Une coalition qui rebat les cartes

Le conflit européen le plus meurtrier depuis la Seconde Guerre mondiale est désormais un théâtre où trois puissances asiatiques jouent un rôle majeur, au côté de la Russie. La Corée du Nord, qui livrait déjà obus et missiles en quantité, fournit désormais des troupes au sol ; l’Iran approvisionne Moscou en drones et missiles balistiques ; la Chine aide la Russie à contourner les sanctions occidentales, lui apporte de la technologie de pointe, y compris militaire, et maintient son économie à flot en lui achetant des hydrocarbures.La coalition ainsi formée modifie en profondeur la dynamique géopolitique mondiale au détriment de l’Europe, des États-Unis et de leurs alliés asiatiques. Les quatre tyrans qui la constituent – Xi Jinping, Vladimir Poutine, Ali Khamenei et Kim Jong-un – sont unis par la conviction que leur heure est venue, face à un Occident riche, puissant mais déclinant. Leur objectif commun : un monde « multipolaire » où les États-Unis et l’Europe seront marginalisés.Le géopolitologue canadien Peter Van Praagh a forgé l’acronyme « Crink », avec les initiales de leurs noms en anglais, pour désigner leur coalition. Les membres comptent parmi eux trois puissances dotées de l’arme nucléaire et le quatrième, l’Iran, est en voie de les rejoindre. Ils montrent chaque jour qu’ils sont prêts à recourir à la violence, que ce soit contre l’Ukraine, Israël ou les Philippines.

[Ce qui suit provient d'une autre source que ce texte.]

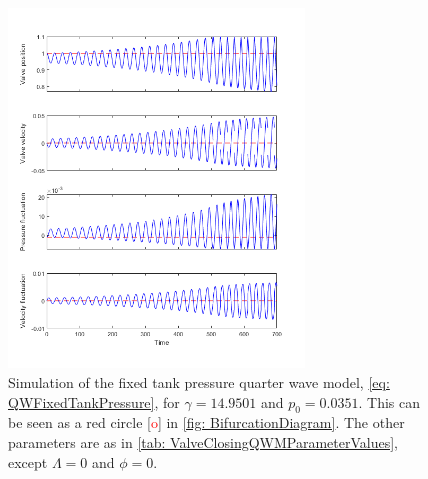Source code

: \begin{figure}[!ht]
    \centering
    \includegraphics[width=0.7\textwidth]{Figures/QWMSimulation/SustOscilWithImpact/CombinedFigure.png}
    \caption{Simulation of the fixed tank pressure quarter wave model, \cref{eq: QWFixedTankPressure}, for $\gamma = 14.9501$ and $p_0 = 0.0351$. This can be seen as a red circle [\textcolor{Red}{o}] in \cref{fig: BifurcationDiagram}. The other parameters are as in \cref{tab: ValveClosingQWMParameterValues}, except $\Lambda=0$ and $\phi=0$.}
    \label{fig: QWSustOsc}
\end{figure}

Une dictature hautement militarisée

Les deux guerres en cours, en Ukraine et au Proche-Orient, ont accéléré leur rapprochement, en leur fournissant des occasions pour s’épauler et s’armer mutuellement. Leur malfaisance est démontrée. C’est ainsi que le Hezbollah utilise des roquettes antichars russes et des missiles iraniens ; que l’armée israélienne a retrouvé des armes nord-coréennes dans les stocks du Hamas à Gaza ; que la Russie et l’Iran équipent les houthis yéménites ; et que désormais l’armée nord-coréenne se déploie dans les steppes russo-ukrainiennes.L’entrée en lice de Pyongyang est particulièrement inquiétante. Primo, cette dictature est hautement militarisée (quelque 1,3 million d’hommes sont sous les drapeaux). Secundo, son intervention aide Poutine à s’abstenir de décréter une mobilisation générale, qui serait impopulaire et risquerait donc de déstabiliser son pouvoir. Tertio, la Corée du Nord obtient une aide pour contourner les sanctions onusiennes qui la visent. Quarto, elle se fait payer (les services sud-coréens parlent de 2 000 dollars par mois et par soldat, que Moscou verse dans les caisses de Kim et non pas aux pauvres militaires). Le régime, l’un des plus dictatoriaux du monde, en sort renforcé.La Russie est encouragée à poursuivre son agression, alors qu’elle ne cesse de grignoter du terrain depuis l’été. La visite de Vladimir Poutine à Pyongyang, le 19 juin, et le « traité pour un partenariat global » qu’il a signé avec Kim à cette occasion, ont été fructueux. La Chine, quant à elle, est de loin le membre le plus puissant du « Crink ». Ses intentions restent floues cependant. En raison de son poids économique, elle a théoriquement intérêt à la poursuite d’une certaine stabilité internationale. En rejoignant le groupe, elle pourrait simplement chercher à rééquilibrer la géopolitique mondiale en sa faveur. Mais elle pourrait aussi préparer le terrain à une future agression de Taïwan.L’irruption de la Corée du Nord dans le conflit ukrainien ne serait alors qu’une étape dans l’extension mondiale de la guerre.